Over the last few days, I have received plenty of emails. Actually, since we started vacation, I am up around 500+ emails that are not considered “junk/spam” and therefore generally require something of a response. But, given that at least 100 of them revolve around Cowboys-Redskins and another 100 about how there is no way that Tom Hicks will seriously bid on Kevin Millwood, I thought I would delete those, and move forward. Cool? I thought so.

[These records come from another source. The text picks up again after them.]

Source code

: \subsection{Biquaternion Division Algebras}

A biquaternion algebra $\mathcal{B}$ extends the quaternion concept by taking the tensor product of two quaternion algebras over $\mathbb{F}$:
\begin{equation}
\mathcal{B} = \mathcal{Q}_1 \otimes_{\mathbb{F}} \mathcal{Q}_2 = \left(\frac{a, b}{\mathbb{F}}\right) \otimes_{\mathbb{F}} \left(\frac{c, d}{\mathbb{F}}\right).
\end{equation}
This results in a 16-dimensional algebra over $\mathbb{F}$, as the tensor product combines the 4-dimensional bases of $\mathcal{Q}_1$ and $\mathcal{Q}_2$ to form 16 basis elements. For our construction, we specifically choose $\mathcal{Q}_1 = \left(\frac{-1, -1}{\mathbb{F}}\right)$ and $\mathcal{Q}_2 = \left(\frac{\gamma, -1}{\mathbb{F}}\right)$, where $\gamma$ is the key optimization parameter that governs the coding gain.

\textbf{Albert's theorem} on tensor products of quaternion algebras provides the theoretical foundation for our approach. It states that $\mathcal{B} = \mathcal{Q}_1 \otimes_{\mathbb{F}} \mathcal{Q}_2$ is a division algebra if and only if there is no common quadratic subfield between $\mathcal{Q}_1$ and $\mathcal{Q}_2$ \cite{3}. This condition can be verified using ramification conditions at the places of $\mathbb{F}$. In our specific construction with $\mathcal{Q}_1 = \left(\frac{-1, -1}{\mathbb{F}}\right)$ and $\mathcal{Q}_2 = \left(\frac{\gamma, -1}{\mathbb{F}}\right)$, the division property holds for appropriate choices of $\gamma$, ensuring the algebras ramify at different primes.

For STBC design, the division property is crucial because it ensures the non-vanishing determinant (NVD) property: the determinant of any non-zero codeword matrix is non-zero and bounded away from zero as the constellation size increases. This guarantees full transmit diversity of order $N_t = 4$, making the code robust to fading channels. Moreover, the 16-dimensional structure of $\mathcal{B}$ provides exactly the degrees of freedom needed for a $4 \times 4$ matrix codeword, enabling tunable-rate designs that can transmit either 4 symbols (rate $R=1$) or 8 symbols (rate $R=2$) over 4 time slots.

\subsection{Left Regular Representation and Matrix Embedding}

Incidentally, there really should be some sort of vacation email policy, don’t you think? I realize I have a great job, but do I really need 500 sports emails waiting for me when I return for work again? Do the math. At only 2 minutes an email to read and respond to each one, and I need to find 16+ hours to get caught up. I know life isn’t fair, but I really should get caught up by punching a big delete button.
Anyway, on to the email topics that are more recent. Many are revolving around my thoughts on trading Chris Young away and my thoughts on why the Rangers paid $60 million for a guy with just 9 wins last season in Kevin Millwood.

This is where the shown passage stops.